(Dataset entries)
☆ ☆ ☆

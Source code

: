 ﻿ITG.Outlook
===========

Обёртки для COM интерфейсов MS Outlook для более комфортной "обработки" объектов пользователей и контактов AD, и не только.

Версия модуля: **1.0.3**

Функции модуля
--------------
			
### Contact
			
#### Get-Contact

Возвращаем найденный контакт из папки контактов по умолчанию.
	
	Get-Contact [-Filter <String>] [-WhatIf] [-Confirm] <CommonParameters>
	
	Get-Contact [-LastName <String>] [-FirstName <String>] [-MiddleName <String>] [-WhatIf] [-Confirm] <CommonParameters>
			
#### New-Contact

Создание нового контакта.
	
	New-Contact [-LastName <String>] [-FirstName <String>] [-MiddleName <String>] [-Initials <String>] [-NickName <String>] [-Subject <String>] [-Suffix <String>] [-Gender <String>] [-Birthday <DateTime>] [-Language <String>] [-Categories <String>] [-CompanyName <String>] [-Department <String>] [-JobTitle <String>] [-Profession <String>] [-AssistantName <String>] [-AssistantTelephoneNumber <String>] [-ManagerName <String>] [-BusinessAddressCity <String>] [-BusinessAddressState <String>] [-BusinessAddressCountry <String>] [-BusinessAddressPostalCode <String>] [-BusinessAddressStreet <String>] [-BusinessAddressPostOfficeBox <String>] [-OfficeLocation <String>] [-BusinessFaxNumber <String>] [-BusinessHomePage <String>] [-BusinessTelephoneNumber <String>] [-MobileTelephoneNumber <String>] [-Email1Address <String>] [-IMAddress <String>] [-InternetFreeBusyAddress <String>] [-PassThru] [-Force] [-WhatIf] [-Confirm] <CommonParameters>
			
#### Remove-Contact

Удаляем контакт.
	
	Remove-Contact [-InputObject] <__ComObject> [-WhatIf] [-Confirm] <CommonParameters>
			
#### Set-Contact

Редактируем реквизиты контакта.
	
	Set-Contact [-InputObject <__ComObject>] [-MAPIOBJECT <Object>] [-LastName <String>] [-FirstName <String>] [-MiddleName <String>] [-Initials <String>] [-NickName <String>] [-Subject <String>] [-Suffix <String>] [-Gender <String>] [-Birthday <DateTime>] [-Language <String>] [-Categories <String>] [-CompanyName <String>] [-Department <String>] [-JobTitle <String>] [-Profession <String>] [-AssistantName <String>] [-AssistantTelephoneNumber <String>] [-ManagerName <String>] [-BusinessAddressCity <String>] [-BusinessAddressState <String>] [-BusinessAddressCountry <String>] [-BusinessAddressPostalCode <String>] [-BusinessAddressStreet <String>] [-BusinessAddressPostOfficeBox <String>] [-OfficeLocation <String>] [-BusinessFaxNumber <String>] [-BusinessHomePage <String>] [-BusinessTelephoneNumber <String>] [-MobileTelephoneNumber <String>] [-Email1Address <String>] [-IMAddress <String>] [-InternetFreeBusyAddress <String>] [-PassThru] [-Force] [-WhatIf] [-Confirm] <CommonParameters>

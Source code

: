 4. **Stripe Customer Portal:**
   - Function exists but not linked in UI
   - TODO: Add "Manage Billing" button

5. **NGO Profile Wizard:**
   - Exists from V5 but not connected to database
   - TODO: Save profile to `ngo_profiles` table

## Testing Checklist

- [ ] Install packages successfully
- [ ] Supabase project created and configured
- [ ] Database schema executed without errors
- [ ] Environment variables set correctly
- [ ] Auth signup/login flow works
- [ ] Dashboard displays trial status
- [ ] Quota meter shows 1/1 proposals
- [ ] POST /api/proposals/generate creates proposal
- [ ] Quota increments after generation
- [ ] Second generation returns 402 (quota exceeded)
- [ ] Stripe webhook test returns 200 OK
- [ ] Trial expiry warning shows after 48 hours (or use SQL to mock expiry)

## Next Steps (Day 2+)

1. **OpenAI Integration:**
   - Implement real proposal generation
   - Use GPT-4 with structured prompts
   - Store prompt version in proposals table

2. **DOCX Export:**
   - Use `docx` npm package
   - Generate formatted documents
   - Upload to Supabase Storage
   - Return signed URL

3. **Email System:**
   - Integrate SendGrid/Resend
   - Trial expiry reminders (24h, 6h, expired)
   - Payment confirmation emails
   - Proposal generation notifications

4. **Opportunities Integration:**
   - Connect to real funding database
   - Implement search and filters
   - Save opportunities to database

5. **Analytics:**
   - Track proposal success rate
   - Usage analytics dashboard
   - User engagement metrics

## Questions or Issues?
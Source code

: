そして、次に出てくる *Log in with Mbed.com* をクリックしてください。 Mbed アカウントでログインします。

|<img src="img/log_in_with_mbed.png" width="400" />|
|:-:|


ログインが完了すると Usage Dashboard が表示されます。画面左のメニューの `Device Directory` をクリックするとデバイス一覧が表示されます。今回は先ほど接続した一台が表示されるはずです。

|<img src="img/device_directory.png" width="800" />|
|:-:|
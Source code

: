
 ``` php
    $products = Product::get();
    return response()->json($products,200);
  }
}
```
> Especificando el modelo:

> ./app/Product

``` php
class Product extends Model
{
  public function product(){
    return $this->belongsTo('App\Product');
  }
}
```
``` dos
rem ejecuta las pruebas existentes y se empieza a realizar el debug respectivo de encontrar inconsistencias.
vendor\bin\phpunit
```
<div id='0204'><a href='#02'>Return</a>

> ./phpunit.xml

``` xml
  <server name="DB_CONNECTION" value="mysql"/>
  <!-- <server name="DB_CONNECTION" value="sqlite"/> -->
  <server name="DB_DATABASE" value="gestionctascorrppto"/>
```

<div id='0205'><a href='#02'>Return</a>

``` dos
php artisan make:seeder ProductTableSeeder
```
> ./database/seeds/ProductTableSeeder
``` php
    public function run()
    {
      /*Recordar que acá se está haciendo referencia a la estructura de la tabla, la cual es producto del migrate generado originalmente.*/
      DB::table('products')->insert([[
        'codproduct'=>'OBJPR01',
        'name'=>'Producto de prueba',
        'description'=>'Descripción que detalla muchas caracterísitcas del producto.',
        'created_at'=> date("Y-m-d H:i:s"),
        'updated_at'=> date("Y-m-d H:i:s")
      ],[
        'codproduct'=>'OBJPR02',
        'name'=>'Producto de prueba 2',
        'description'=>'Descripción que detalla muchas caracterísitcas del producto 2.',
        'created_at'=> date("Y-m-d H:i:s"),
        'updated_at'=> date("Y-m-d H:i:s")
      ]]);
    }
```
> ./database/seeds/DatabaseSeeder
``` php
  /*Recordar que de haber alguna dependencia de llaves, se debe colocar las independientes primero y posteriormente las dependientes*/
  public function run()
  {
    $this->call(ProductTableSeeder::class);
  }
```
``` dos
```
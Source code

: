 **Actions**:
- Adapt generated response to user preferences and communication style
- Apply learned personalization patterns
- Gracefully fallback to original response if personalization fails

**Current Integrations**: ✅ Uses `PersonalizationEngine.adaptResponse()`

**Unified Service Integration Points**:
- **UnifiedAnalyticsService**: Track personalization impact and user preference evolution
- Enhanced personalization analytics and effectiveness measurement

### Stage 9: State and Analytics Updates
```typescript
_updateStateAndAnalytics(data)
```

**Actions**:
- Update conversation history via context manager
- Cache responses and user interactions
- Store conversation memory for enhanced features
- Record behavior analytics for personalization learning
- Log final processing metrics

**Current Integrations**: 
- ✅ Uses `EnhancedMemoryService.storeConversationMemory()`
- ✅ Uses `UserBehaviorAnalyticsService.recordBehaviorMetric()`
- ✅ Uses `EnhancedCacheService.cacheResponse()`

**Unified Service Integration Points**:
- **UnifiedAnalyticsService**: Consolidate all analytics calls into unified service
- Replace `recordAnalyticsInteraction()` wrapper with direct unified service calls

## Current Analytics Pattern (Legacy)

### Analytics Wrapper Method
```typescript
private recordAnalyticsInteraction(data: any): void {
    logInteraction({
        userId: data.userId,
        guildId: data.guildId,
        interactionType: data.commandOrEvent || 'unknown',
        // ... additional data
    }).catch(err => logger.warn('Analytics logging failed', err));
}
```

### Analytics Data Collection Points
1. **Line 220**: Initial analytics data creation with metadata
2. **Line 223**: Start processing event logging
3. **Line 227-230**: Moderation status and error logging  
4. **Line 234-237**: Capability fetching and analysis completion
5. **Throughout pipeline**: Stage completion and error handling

☆ ☆ ☆

Write out exactly the lines above from the line with "- Return signed URL" through the line with "- Track proposal success rate", both of them included, and leave out all other lines.

   - Return signed URL

3. **Email System:**
   - Integrate SendGrid/Resend
   - Trial expiry reminders (24h, 6h, expired)
   - Payment confirmation emails
   - Proposal generation notifications

4. **Opportunities Integration:**
   - Connect to real funding database
   - Implement search and filters
   - Save opportunities to database

5. **Analytics:**
   - Track proposal success rate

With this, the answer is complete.